Stored data
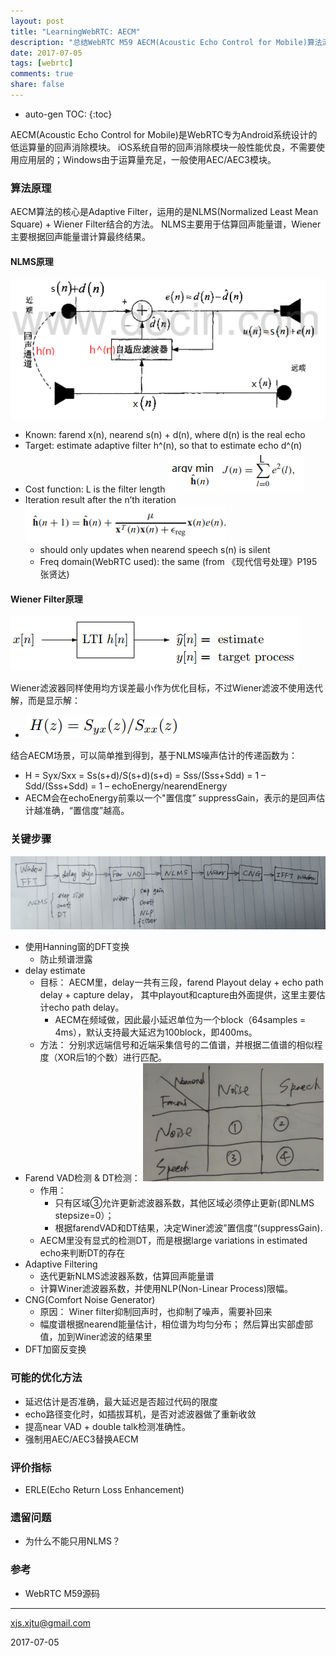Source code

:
 ```yaml
---
layout: post
title: "LearningWebRTC: AECM"
description: "总结WebRTC M59 AECM(Acoustic Echo Control for Mobile)算法流程"
date: 2017-07-05
tags: [webrtc]
comments: true
share: false
---
```


* auto-gen TOC:
{:toc}

AECM(Acoustic Echo Control for Mobile)是WebRTC专为Android系统设计的低运算量的回声消除模块。
iOS系统自带的回声消除模块一般性能优良，不需要使用应用层的；Windows由于运算量充足，一般使用AEC/AEC3模块。

### 算法原理

AECM算法的核心是Adaptive Filter，运用的是NLMS(Normalized Least Mean Square) + Wiener Filter结合的方法。 
NLMS主要用于估算回声能量谱，Wiener主要根据回声能量谱计算最终结果。

#### NLMS原理

![aecm_nlms_theory](/images/LearningWebRTC/aecm_nlms_theory.png)
    
 * Known:  farend x(n), nearend s(n) + d(n), where d(n) is the real echo
 * Target: estimate adaptive filter h^(n), so that to estimate echo d^(n)
 * Cost function: L is the filter length
        ![aecm_nlms](/images/LearningWebRTC/aecm_nlms.png)
 * Iteration result after the n’th iteration
        ![aecm_nlms_formula](/images/LearningWebRTC/aecm_nlms_formula.png)
   * should only updates when nearend speech s(n) is silent
   * Freq domain(WebRTC used): the same (from 《现代信号处理》P195 张贤达)

#### Wiener Filter原理

![aecm_wiener_theory](/images/LearningWebRTC/aecm_wiener_theory.png)

Wiener滤波器同样使用均方误差最小作为优化目标，不过Wiener滤波不使用迭代解，而是显示解：
 * ![aecm_wiener_result](/images/LearningWebRTC/aecm_wiener_result.png)

结合AECM场景，可以简单推到得到，基于NLMS噪声估计的传递函数为：
 * H = Syx/Sxx = Ss(s+d)/S(s+d)(s+d) = Sss/(Sss+Sdd) = 1 – Sdd/(Sss+Sdd) = 1 – echoEnergy/nearendEnergy
 * AECM会在echoEnergy前乘以一个"置信度” suppressGain，表示的是回声估计越准确，“置信度”越高。
  
### 关键步骤

![aecm_modules](/images/LearningWebRTC/aecm_modules.png)

 * 使用Hanning窗的DFT变换
   * 防止频谱泄露
 * delay estimate
   * 目标： AECM里，delay一共有三段，farend Playout delay + echo path delay + capture delay，
     其中playout和capture由外面提供，这里主要估计echo path delay。
     * AECM在频域做，因此最小延迟单位为一个block（64samples = 4ms），默认支持最大延迟为100block，即400ms。
   * 方法： 分别求远端信号和近端采集信号的二值谱，并根据二值谱的相似程度（XOR后1的个数）进行匹配。
 * Farend VAD检测 & DT检测：
   ![aecm_farvad](/images/LearningWebRTC/aecm_farvad.png)
   * 作用：
     * 只有区域③允许更新滤波器系数，其他区域必须停止更新(即NLMS stepsize=0）； 
     * 根据farendVAD和DT结果，决定Winer滤波”置信度“(suppressGain).
   * AECM里没有显式的检测DT，而是根据large variations in estimated echo来判断DT的存在 
 * Adaptive Filtering
   * 迭代更新NLMS滤波器系数，估算回声能量谱
   * 计算Winer滤波器系数，并使用NLP(Non-Linear Process)限幅。
 * CNG(Comfort Noise Generator)
   * 原因： Winer filter抑制回声时，也抑制了噪声，需要补回来
   * 幅度谱根据nearend能量估计，相位谱为均匀分布； 然后算出实部虚部值，加到Winer滤波的结果里
 * DFT加窗反变换

### 可能的优化方法
 * 延迟估计是否准确，最大延迟是否超过代码的限度
 * echo路径变化时，如插拔耳机，是否对滤波器做了重新收敛
 * 提高near VAD + double talk检测准确性。
 * 强制用AEC/AEC3替换AECM

### 评价指标
 * ERLE(Echo Return Loss Enhancement)
 
### 遗留问题
 * 为什么不能只用NLMS？

### 参考
 * WebRTC M59源码

----
xjs.xjtu@gmail.com

2017-07-05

What is required
Treating the line with "the n’th iteration" as the last line to include, retype the records exactly from their first line, excluding pictures.

Answer space
Source code

:
 ```yaml
---
layout: post
title: "LearningWebRTC: AECM"
description: "总结WebRTC M59 AECM(Acoustic Echo Control for Mobile)算法流程"
date: 2017-07-05
tags: [webrtc]
comments: true
share: false
---
```


* auto-gen TOC:
{:toc}

AECM(Acoustic Echo Control for Mobile)是WebRTC专为Android系统设计的低运算量的回声消除模块。
iOS系统自带的回声消除模块一般性能优良，不需要使用应用层的；Windows由于运算量充足，一般使用AEC/AEC3模块。

### 算法原理

AECM算法的核心是Adaptive Filter，运用的是NLMS(Normalized Least Mean Square) + Wiener Filter结合的方法。 
NLMS主要用于估算回声能量谱，Wiener主要根据回声能量谱计算最终结果。

#### NLMS原理

![aecm_nlms_theory](/images/LearningWebRTC/aecm_nlms_theory.png)
    
 * Known:  farend x(n), nearend s(n) + d(n), where d(n) is the real echo
 * Target: estimate adaptive filter h^(n), so that to estimate echo d^(n)
 * Cost function: L is the filter length
        ![aecm_nlms](/images/LearningWebRTC/aecm_nlms.png)
 * Iteration result after the n’th iteration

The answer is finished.